The bill for the trials was to be paid by the National Foundation for Infantile Paralysis, which had underwritten Salk’s pursuit of the vaccine. Critics balked. The Foundation had too great a stake in the outcome, they said. How could it guarantee an unbiased result?

So the Foundation asked Tommy Francis to design and oversee the trials. His appointment laid to rest any questions about bias and integrity.

As a model, Francis used the influenza trials conducted with Army trainees on college campuses. He resisted pressure to complete the trials before the onset of the summer polio season of 1954. And he insisted on a double-blind trial. Nearly two million children, ages six to nine, took part.

This time, the principle of informed consent prevailed. The parents of every child signed their approval.

On April 12, 1955, a decade to the day after the death of Franklin Roosevelt, whose polio case had led to the campaign for a cure, Salk and Francis stood shoulder to shoulder on the stage of the Rackham Auditorium in Ann Arbor and announced the results of the polio field trials.

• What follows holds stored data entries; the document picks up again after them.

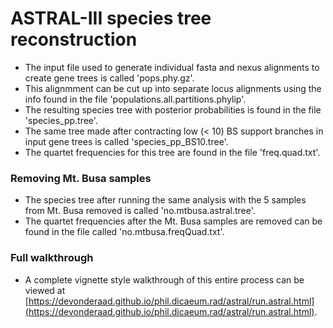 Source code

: # ASTRAL-III species tree reconstruction
* The input file used to generate individual fasta and nexus alignments to create gene trees is called 'pops.phy.gz'.
* This alignmment can be cut up into separate locus alignments using the info found in the file 'populations.all.partitions.phylip'.
* The resulting species tree with posterior probabilities is found in the file 'species_pp.tree'.
* The same tree made after contracting low (< 10) BS support branches in input gene trees is called 'species_pp_BS10.tree'.
* The quartet frequencies for this tree are found in the file 'freq.quad.txt'.

### Removing Mt. Busa samples
* The species tree after running the same analysis with the 5 samples from Mt. Busa removed is called 'no.mtbusa.astral.tree'.
* The quartet frequencies after the Mt. Busa samples are removed can be found in the file called 'no.mtbusa.freqQuad.txt'.

### Full walkthrough
* A complete vignette style walkthrough of this entire process can be viewed at [https://devonderaad.github.io/phil.dicaeum.rad/astral/run.astral.html](https://devonderaad.github.io/phil.dicaeum.rad/astral/run.astral.html).
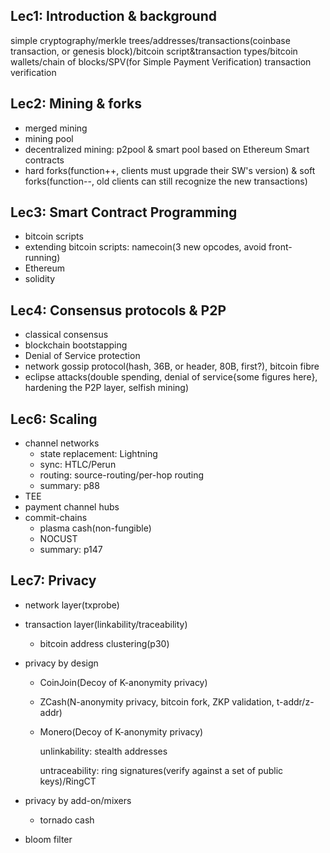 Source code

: ## Lec1: Introduction & background

simple cryptography/merkle trees/addresses/transactions(coinbase transaction, or genesis block)/bitcoin script&transaction types/bitcoin wallets/chain of blocks/SPV(for Simple Payment Verification) transaction verification

## Lec2: Mining & forks

* merged mining
* mining pool
* decentralized mining: p2pool & smart pool based on Ethereum Smart contracts
* hard forks(function++, clients must upgrade their SW's version) & soft forks(function--, old clients can still recognize the new transactions)

## Lec3: Smart Contract Programming

* bitcoin scripts
* extending bitcoin scripts: namecoin(3 new opcodes, avoid front-running)
* Ethereum
* solidity

## Lec4: Consensus protocols & P2P

* classical consensus
* blockchain bootstapping
* Denial of Service protection
* network gossip protocol(hash, 36B,  or header, 80B, first?), bitcoin fibre
* eclipse attacks(double spending, denial of service{some figures here}, hardening the P2P layer, selfish mining)

## Lec6: Scaling

* channel networks
  * state replacement: Lightning
  * sync: HTLC/Perun
  * routing: source-routing/per-hop routing
  * summary: p88
* TEE
* payment channel hubs
* commit-chains
  * plasma cash(non-fungible)
  * NOCUST
  * summary: p147

## Lec7: Privacy

* network layer(txprobe)

* transaction layer(linkability/traceability)

  * bitcoin address clustering(p30)

* privacy by design

  * CoinJoin(Decoy of K-anonymity privacy)

  * ZCash(N-anonymity privacy, bitcoin fork, ZKP validation, t-addr/z-addr)

  * Monero(Decoy of K-anonymity privacy)

    unlinkability: stealth addresses

    untraceability: ring signatures(verify against a set of public keys)/RingCT

* privacy by add-on/mixers

  * tornado cash

* bloom filter

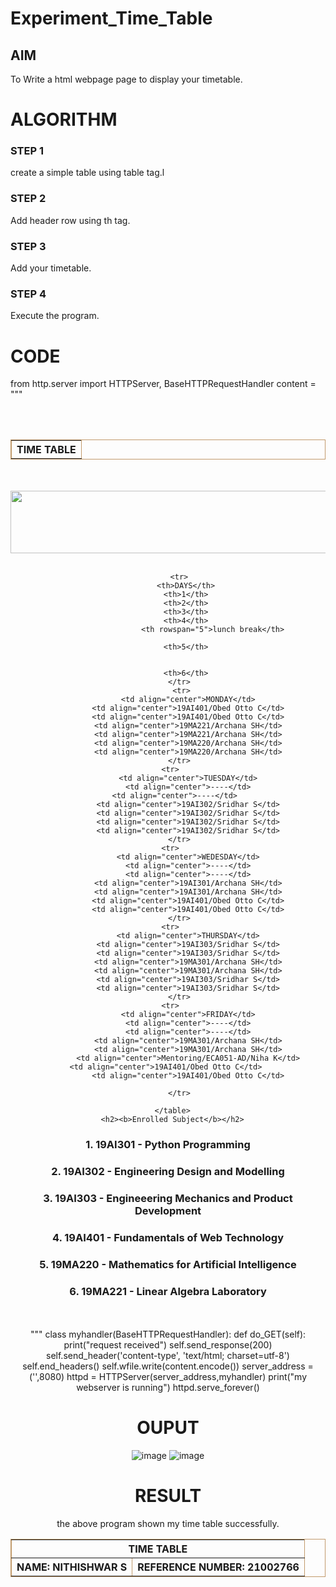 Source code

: # Experiment_Time_Table

## AIM
To Write a html webpage page to display your timetable.

# ALGORITHM
### STEP 1
create a simple table using table tag.l
### STEP 2
Add header row using th tag.
### STEP 3
Add your timetable.
### STEP 4
Execute the program.

# CODE

from http.server import HTTPServer, BaseHTTPRequestHandler
content = """
<!DOCTYPE html>
<html>
<center>
   <head>
    <title>TIME TABLE</title>
  </head>
   <body>
      <table border = "1" cellspacing="1" bordercolor="#C19A6B" bgcolor="transparent">
         <tr>
            <th colspan="8">TIME TABLE</th>
            <br></br>
	 <table border = "1" cellspacing="1" bordercolor="#C19A6B" bgcolor="transparent">
    <br></br>
    <img src="https://cdn.discordapp.com/attachments/533340656987275284/914068516334891028/logo.png" width="662" height="100">
 <tr>
 <th colspan="8">TIME TABLE</th>
 </tr>
 <tr>
  <br></br>
<th colspan="4">NAME: NITHISHWAR S</th> 
<th colspan="4">REFERENCE NUMBER: 21002766 </th> 
         </tr>
         
         <tr>
            <th>DAYS</th>
            <th>1</th>
            <th>2</th>
            <th>3</th>
            <th>4</th>
                        <th rowspan="5">lunch break</th>

            <th>5</th>
                                   

            <th>6</th>
         </tr>
          <tr>
             <td align="center">MONDAY</td>
             <td align="center">19AI401/Obed Otto C</td>
             <td align="center">19AI401/Obed Otto C</td>
             <td align="center">19MA221/Archana SH</td>
             <td align="center">19MA221/Archana SH</td>
             <td align="center">19MA220/Archana SH</td>
             <td align="center">19MA220/Archana SH</td>
         </tr>
	 <tr>
             <td align="center">TUESDAY</td>
             <td align="center">----</td>
             <td align="center">----</td>      
             <td align="center">19AI302/Sridhar S</td>
             <td align="center">19AI302/Sridhar S</td>
             <td align="center">19AI302/Sridhar S</td>
             <td align="center">19AI302/Sridhar S</td>
         </tr>
	 <tr>
             <td align="center">WEDESDAY</td>
             <td align="center">----</td>
             <td align="center">----</td>
             <td align="center">19AI301/Archana SH</td>
             <td align="center">19AI301/Archana SH</td>
             <td align="center">19AI401/Obed Otto C</td>
             <td align="center">19AI401/Obed Otto C</td>
         </tr>
	 <tr>
             <td align="center">THURSDAY</td>
             <td align="center">19AI303/Sridhar S</td>
             <td align="center">19AI303/Sridhar S</td>
             <td align="center">19MA301/Archana SH</td>
             <td align="center">19MA301/Archana SH</td>
             <td align="center">19AI303/Sridhar S</td>
             <td align="center">19AI303/Sridhar S</td>
         </tr>
  	 <tr>
             <td align="center">FRIDAY</td>
             <td align="center">----</td>
             <td align="center">----</td>
             <td align="center">19MA301/Archana SH</td>
             <td align="center">19MA301/Archana SH</td>
             <td align="center">Mentoring/ECA051-AD/Niha K</td>
             <td align="center">19AI401/Obed Otto C</td>          
             <td align="center">19AI401/Obed Otto C</td>
             
         </tr>
         
      </table>
      <h2><b>Enrolled Subject</b></h2>
<H3>1. 19AI301 - Python Programming</H3>
<H3>2. 19AI302 - Engineering Design and Modelling</H3>
<H3>3. 19AI303 - Engineeering Mechanics and Product Development</H3>
<H3>4. 19AI401 - Fundamentals of Web Technology</H3>
<H3>5. 19MA220 - Mathematics for Artificial Intelligence</H3>
<H3>6. 19MA221 - Linear Algebra Laboratory</H3>
    
<center><br><br><div class="footer">

      
   </body>

</body>
  
</html>
"""
class myhandler(BaseHTTPRequestHandler):
    def do_GET(self):
        print("request received")
        self.send_response(200)
        self.send_header('content-type', 'text/html; charset=utf-8')
        self.end_headers()
        self.wfile.write(content.encode())
server_address = ('',8080)
httpd = HTTPServer(server_address,myhandler)
print("my webserver is running")
httpd.serve_forever()


# OUPUT

![image](https://user-images.githubusercontent.com/94164665/144057502-36f72747-90b5-4c8a-90c5-f2b9e27ff581.png)
![image](https://user-images.githubusercontent.com/94164665/144057591-7946cef6-51a6-44d1-a085-5b9c14740c19.png)

# RESULT
the above program shown my time table successfully.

“SALK POLIO VACCINE PROVES SUCCESS; MILLIONS WILL BE IMMUNIZED SOON,” proclaimed the front page of the next day’s New York Times. The accompanying photo shows Salk and Francis, both smiling broadly, Salk slightly upstage of his old boss.

* * *

Polio was virtually eradicated in the United States and around the world by a combination of Salk’s injected “killed-virus” vaccine and its successor, an attenuated live-virus vaccine developed by Albert Sabin of the University of Cincinnati. (Taken orally instead of by injection, the Sabin vaccine proved to be easier to give and longer-lasting than the Salk vaccine.) The disease has mounted a comeback in places where parents refuse to allow their children to receive the vaccine.

Meanwhile, influenza marches on. In 2017-2018, it was blamed for the deaths of nearly 80,000 Americans, the largest toll in many years.

The U.S. Centers for Disease Control and Prevention recommend that virtually every American over the age of six months receive an annual vaccine to guard against the flu strains expected to circulate in the U.S. in the coming year. The vaccine is estimated to prevent infection in about two-thirds of those who receive it.

But in 2018, nearly half of Americans surveyed said they planned to skip the shot.

 

Sources included “Thomas Francis, Jr.: An Appreciation” by Myron E. Wegman; “The Restless Spirit of Thomas Francis, Jr., Still Lives” by Jonas Salk; “Thomas Francis, Jr., as a Clinician, 1900-1969” by John R. Paul; and “Thomas Francis, Jr., M.D. 1900-1969” by Colin M. Macleod, in Archives of Environmental Health; Jonas Salk: A Life by Charlotte Decroes Jacobs; Breakthrough: The Saga of Jonas Salk by Richard Carter; Thomas Francis, Jr., 1900-1969: A Biographical Memoir, by John R. Paul; “DeKruif’s Boast: Vaccine Trials and the Construction of a Virus,” by John M. Eyler, Bulletin of the History of Medicine; “Vaccine Innovation in World War II,” by Kendall Hoyt, Journal of Public Health.